Step 8: Code Walkthrough
The project uses the Fast LED library to control the addressable pixels. Fast LED is an extremely powerful resource and this project only brushes the surface of its capabilities. A section in the code is dedicated to initializing Fast LED's compatibility with the LED lights.
/////////FASTLED/////////// FASTLED_USING_NAMESPACE #define DATA_PIN 2 #define LED_TYPE WS2812B #define COLOR_ORDER GRB #define NUM_LEDS 11 CRGB leds[NUM_LEDS]; #define FRAMES_PER_SECOND 120 ///////////////////////////
Prior to the code's loop is a pattern list, used to organize an array of different light animations. Each list item is linked to a void located at the end of the code. The voids run a unique LED pattern to change up the display throughout the day The program is designed to cycle through each of the sequences through the day. Additional items can be included to add more animated lighting effects. The last sequence in the list is reserved for a nighttime effect. This is set to only run while there is no sunlight and the UV Index is zero.

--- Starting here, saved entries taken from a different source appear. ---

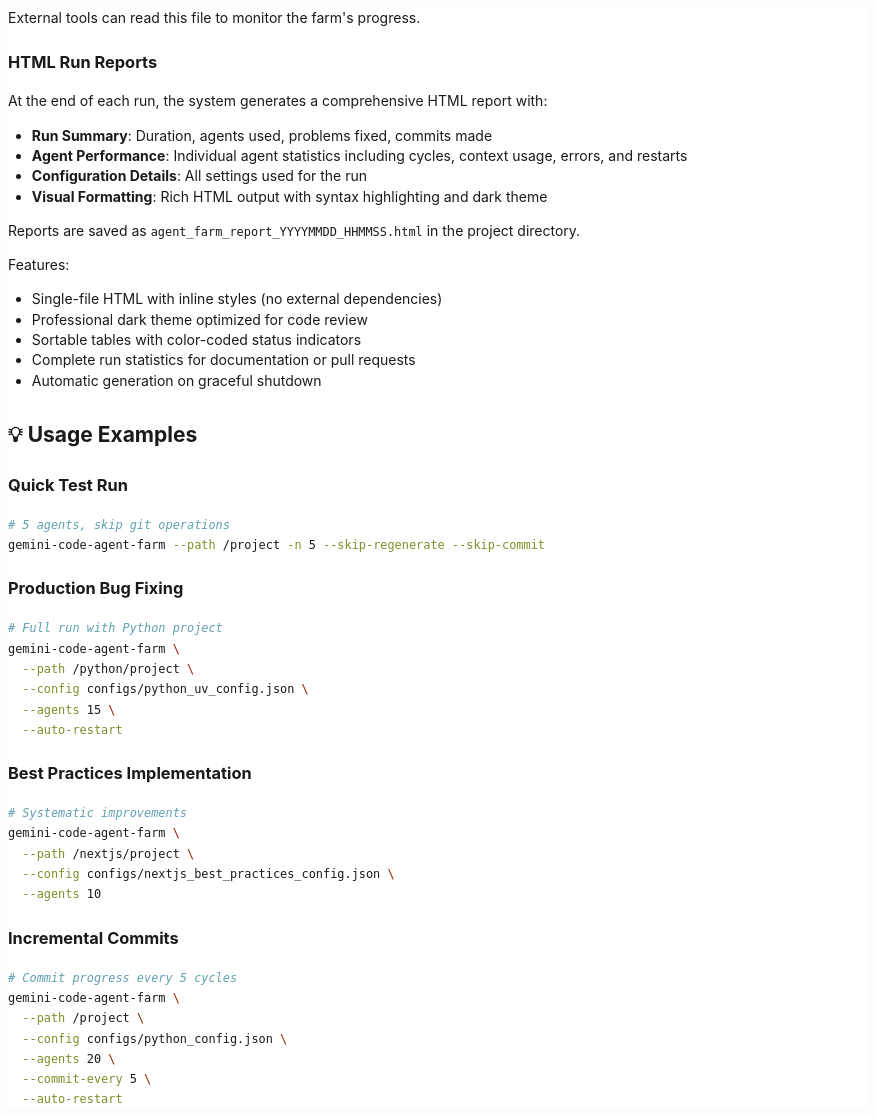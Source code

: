 External tools can read this file to monitor the farm's progress.

### HTML Run Reports

At the end of each run, the system generates a comprehensive HTML report with:

- **Run Summary**: Duration, agents used, problems fixed, commits made
- **Agent Performance**: Individual agent statistics including cycles, context usage, errors, and restarts
- **Configuration Details**: All settings used for the run
- **Visual Formatting**: Rich HTML output with syntax highlighting and dark theme

Reports are saved as `agent_farm_report_YYYYMMDD_HHMMSS.html` in the project directory.

Features:
- Single-file HTML with inline styles (no external dependencies)
- Professional dark theme optimized for code review
- Sortable tables with color-coded status indicators
- Complete run statistics for documentation or pull requests
- Automatic generation on graceful shutdown

## 💡 Usage Examples

### Quick Test Run
```bash
# 5 agents, skip git operations
gemini-code-agent-farm --path /project -n 5 --skip-regenerate --skip-commit
```

### Production Bug Fixing
```bash
# Full run with Python project
gemini-code-agent-farm \
  --path /python/project \
  --config configs/python_uv_config.json \
  --agents 15 \
  --auto-restart
```

### Best Practices Implementation
```bash
# Systematic improvements
gemini-code-agent-farm \
  --path /nextjs/project \
  --config configs/nextjs_best_practices_config.json \
  --agents 10
```

### Incremental Commits
```bash
# Commit progress every 5 cycles
gemini-code-agent-farm \
  --path /project \
  --config configs/python_config.json \
  --agents 20 \
  --commit-every 5 \
  --auto-restart
```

// List of patterns to cycle through. Each is defined as a separate function below. typedef void (*SimplePatternList[])(); SimplePatternList gPatterns = {rainbow, juggle, night}; //Last List Item Only Occurs When UVI = 0
Within the code loop, there are several functions that alter the appearance of the display.
To change the color of the UV indication light 'White' can be replaced with a very long list of Predefined Colors by altering the following line of code:
if (sunLight == true) leds[uvi] = CRGB::White;
The EVERY_N_SECONDS and EVERY_N_MINUTES functions set the amount of time that elapses before the section of code is run again. The time between animation patterns can be directly altered within the loop. The time between API calls is assigned though the 'callDelay' integer and can be adjusted within the indexUV void.
The indexUV void runs following the acquisition of a new data JSON file from the API call. It extracts and interprets the UV data.
Here the variable brightness can be adjusted:
float brightness = (index/10)*255; //Varies Brightness Depending On UVI
The current code calculates the current index value out of 10 and corresponds that percentage to pixel brightness. For example, a UV Index of 4 would result in a pixel brightness of 102 out of 255 (max brightness). In other words, since 4 is 40% of 1, the LEDs will be set to 40% brightness. Although the UV Index commonly exceeds 11 in some regions, using a lower percentage base value, such as 10, allows the full pixel brightness to be enjoyed more often, while still conveying the appropriate information.
An if statement is used to set the time delay between between API calls by changing the 'callDelay' value. The time between API calls is set to be changed depending on the time of day to prevent exceeding the API allotment. As shown below, there are three different results that can occur when executing the if statement.
if (index > 0) { ... } else if (index == 0) { ... } else { ... }
- If the UV Index is found to be above zero, it is assumed that the sun is out and the time between API calls is shortened to increase the resolution of the data output.
- Once the UV Index is at zero, it is assumed that the sun has set, the time between API calls is extended, and the nighttime sequence void begins to run.
- Finally a third case exists as a catch all safety measure to prevent any accidental overages. If an unexpected value, such as 'NULL' is returned, the program will decide that there is a 'Possible Data Error' and maximize the time between calls. The display conditions prior to the possible error will continue to execute during this time. There is a good chance that everything will return to normal following the next API call. If an issue continues to persist, the HTTP Response Code can be used to help decipher the issues.